Action item
Return each line below holding the string "through".

Data section start

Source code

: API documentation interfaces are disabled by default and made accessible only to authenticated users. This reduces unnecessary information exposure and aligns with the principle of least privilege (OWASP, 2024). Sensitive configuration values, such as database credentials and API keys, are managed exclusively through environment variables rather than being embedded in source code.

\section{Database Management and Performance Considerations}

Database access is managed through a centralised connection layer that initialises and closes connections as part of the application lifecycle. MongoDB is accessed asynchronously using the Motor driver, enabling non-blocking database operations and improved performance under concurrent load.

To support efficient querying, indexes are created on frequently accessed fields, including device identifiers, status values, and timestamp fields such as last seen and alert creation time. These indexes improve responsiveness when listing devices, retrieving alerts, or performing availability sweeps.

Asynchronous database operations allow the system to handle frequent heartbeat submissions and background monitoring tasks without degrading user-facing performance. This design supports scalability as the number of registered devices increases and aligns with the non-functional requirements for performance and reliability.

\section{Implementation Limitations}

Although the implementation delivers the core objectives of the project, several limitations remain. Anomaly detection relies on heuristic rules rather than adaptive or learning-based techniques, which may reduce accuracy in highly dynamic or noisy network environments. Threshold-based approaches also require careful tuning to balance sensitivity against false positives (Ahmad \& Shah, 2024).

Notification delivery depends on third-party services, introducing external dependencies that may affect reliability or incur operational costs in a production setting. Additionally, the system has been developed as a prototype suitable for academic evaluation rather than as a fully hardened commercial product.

Data section end

Result below
: API documentation interfaces are disabled by default and made accessible only to authenticated users. This reduces unnecessary information exposure and aligns with the principle of least privilege (OWASP, 2024). Sensitive configuration values, such as database credentials and API keys, are managed exclusively through environment variables rather than being embedded in source code.
Database access is managed through a centralised connection layer that initialises and closes connections as part of the application lifecycle. MongoDB is accessed asynchronously using the Motor driver, enabling non-blocking database operations and improved performance under concurrent load.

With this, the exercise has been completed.